PLAY REVIEW: OPERATION GREENFIELD at York Theatre Royal
A Life-sized cardboard Elvis, a garish flashing golden crucifix, and a bubble-blowing angel Gabriel "overshadowing" the Madonna make for a combination I never expected to see on stage. Little Bulb Theatre's Operation Greenfield is a hurricane of a play which tosses a big handful of randomness in the air and invites us to sit back and watch the resulting debris.
This is theatre at its most bizarre, a fact obvious from its opening with a over-enthusiastic rendition of the prophecy of Isaiah. The plot is simple yet crazy; a teenage Christian band setting out to win the village talent competition. They have a plan - the staging of the Annunciation complete with angel wings and their own song, "Zachariah in the temple". The only problem? The trials of adolescence. Dreams of lesbian kisses, imaginary conversations with Elvis, and the temptations of smoking and teenage love, all throw themselves at the band as the play progresses.
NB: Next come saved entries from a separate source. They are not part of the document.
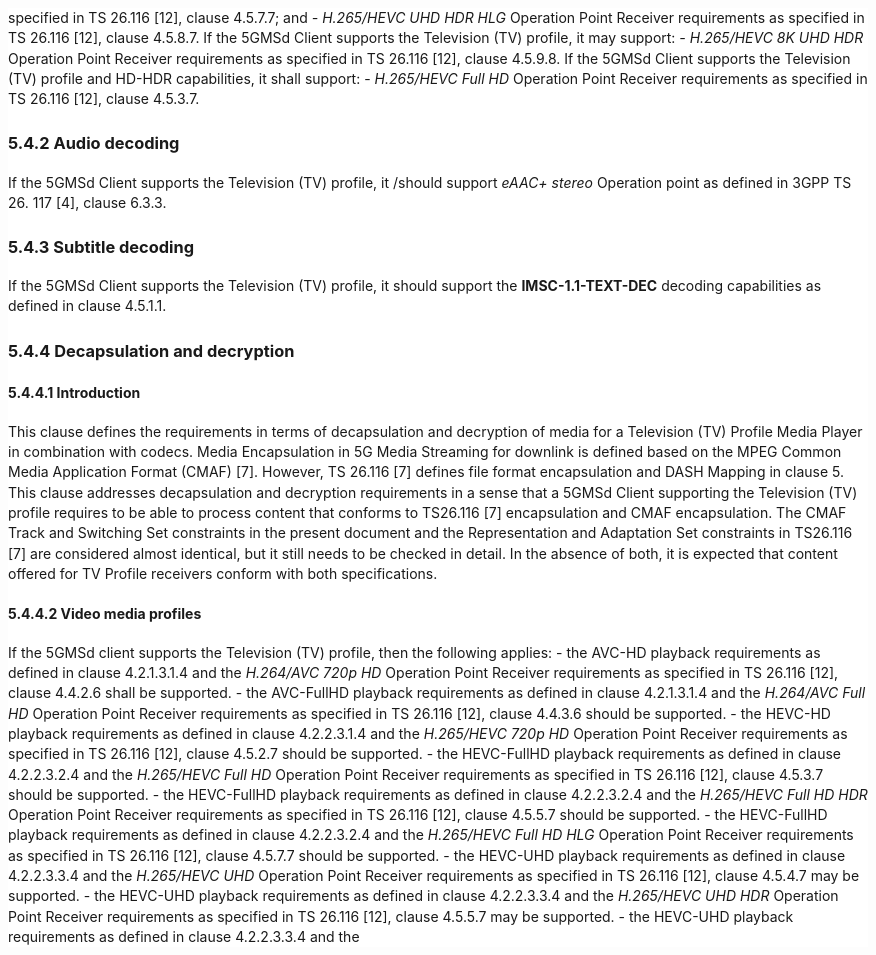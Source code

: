 specified in TS 26.116 [12], clause 4.5.7.7; and
_\- H.265/HEVC UHD HDR HLG_ Operation Point Receiver requirements as specified
in TS 26.116 [12], clause 4.5.8.7.
If the 5GMSd Client supports the Television (TV) profile, it may support:
_\- H.265/HEVC 8K UHD HDR_ Operation Point Receiver requirements as specified
in TS 26.116 [12], clause 4.5.9.8.
If the 5GMSd Client supports the Television (TV) profile and HD-HDR
capabilities, it shall support:
\- _H.265/HEVC Full HD_ Operation Point Receiver requirements as specified in
TS 26.116 [12], clause 4.5.3.7.
### 5.4.2 Audio decoding
If the 5GMSd Client supports the Television (TV) profile, it /should support
_eAAC+ stereo_ Operation point as defined in 3GPP TS 26. 117 [4], clause
6.3.3.
### 5.4.3 Subtitle decoding
If the 5GMSd Client supports the Television (TV) profile, it should support
the **IMSC-1.1-TEXT-DEC** decoding capabilities as defined in clause 4.5.1.1.
### 5.4.4 Decapsulation and decryption
#### 5.4.4.1 Introduction
This clause defines the requirements in terms of decapsulation and decryption
of media for a Television (TV) Profile Media Player in combination with
codecs. Media Encapsulation in 5G Media Streaming for downlink is defined
based on the MPEG Common Media Application Format (CMAF) [7]. However, TS
26.116 [7] defines file format encapsulation and DASH Mapping in clause 5.
This clause addresses decapsulation and decryption requirements in a sense
that a 5GMSd Client supporting the Television (TV) profile requires to be able
to process content that conforms to TS26.116 [7] encapsulation and CMAF
encapsulation.
The CMAF Track and Switching Set constraints in the present document and the
Representation and Adaptation Set constraints in TS26.116 [7] are considered
almost identical, but it still needs to be checked in detail. In the absence
of both, it is expected that content offered for TV Profile receivers conform
with both specifications.
#### 5.4.4.2 Video media profiles
If the 5GMSd client supports the Television (TV) profile, then the following
applies:
\- the AVC-HD playback requirements as defined in clause 4.2.1.3.1.4 and the
_H.264/AVC 720p HD_ Operation Point Receiver requirements as specified in TS
26.116 [12], clause 4.4.2.6 shall be supported.
\- the AVC-FullHD playback requirements as defined in clause 4.2.1.3.1.4 and
the _H.264/AVC Full HD_ Operation Point Receiver requirements as specified in
TS 26.116 [12], clause 4.4.3.6 should be supported.
\- the HEVC-HD playback requirements as defined in clause 4.2.2.3.1.4 and the
_H.265/HEVC 720p HD_ Operation Point Receiver requirements as specified in TS
26.116 [12], clause 4.5.2.7 should be supported.
\- the HEVC-FullHD playback requirements as defined in clause 4.2.2.3.2.4 and
the _H.265/HEVC Full HD_ Operation Point Receiver requirements as specified in
TS 26.116 [12], clause 4.5.3.7 should be supported.
\- the HEVC-FullHD playback requirements as defined in clause 4.2.2.3.2.4 and
the _H.265/HEVC Full HD HDR_ Operation Point Receiver requirements as
specified in TS 26.116 [12], clause 4.5.5.7 should be supported.
\- the HEVC-FullHD playback requirements as defined in clause 4.2.2.3.2.4 and
the _H.265/HEVC Full HD HLG_ Operation Point Receiver requirements as
specified in TS 26.116 [12], clause 4.5.7.7 should be supported.
\- the HEVC-UHD playback requirements as defined in clause 4.2.2.3.3.4 and the
_H.265/HEVC UHD_ Operation Point Receiver requirements as specified in TS
26.116 [12], clause 4.5.4.7 may be supported.
\- the HEVC-UHD playback requirements as defined in clause 4.2.2.3.3.4 and the
_H.265/HEVC UHD HDR_ Operation Point Receiver requirements as specified in TS
26.116 [12], clause 4.5.5.7 may be supported.
\- the HEVC-UHD playback requirements as defined in clause 4.2.2.3.3.4 and the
The show has an almost television-like quality thanks to its sheer exuberance and constant frantic action, something like a happy-clappy Christian "The Inbetweeners" with a lifting soundtrack. The acting is persuasively endearing with its portrayal of teenage awkwardness. Lines are yelled, wide-eyed and startled, and we are drawn back into the self-conscious adolescent world where intense fixations on such trivialities as Elvis and talent show contests seem quite believable.
For me, though, Little Bulb Theatre pushed the surreal a little too far in this show. An hour of silliness may have been acceptable, but at eighty minutes the sheer weirdness and sunny mock innocence began to grate towards the finale. A tighter, shorter show may have maintained Operation Greenfield's youthful appeal.
Still, what emerges from the carefully constructed chaos is an accurate portrayal of village-bound Christian adolescence. The sheer randomness may have been a little overpowering, but what we can take away from the show is the warmth from collectively revisiting our growing years. Little Bulb Theatre have succeeded in creating an evocative image of the innocent yet bizarre nature of teenage life. It is a play which entertains us with its comic exploration of young faith, baffles us with its sheer craziness, and ultimately entices us with the nostalgia of teenage friendships.
Operation Greenfield marked the opening night of York Theatre Royal's Takeover Festival, an event which sees the theatre run by people under twenty-six. A bold choice of opening show, Operation Greenfield is an interesting start to what promises to be an excting two weeks of theatre.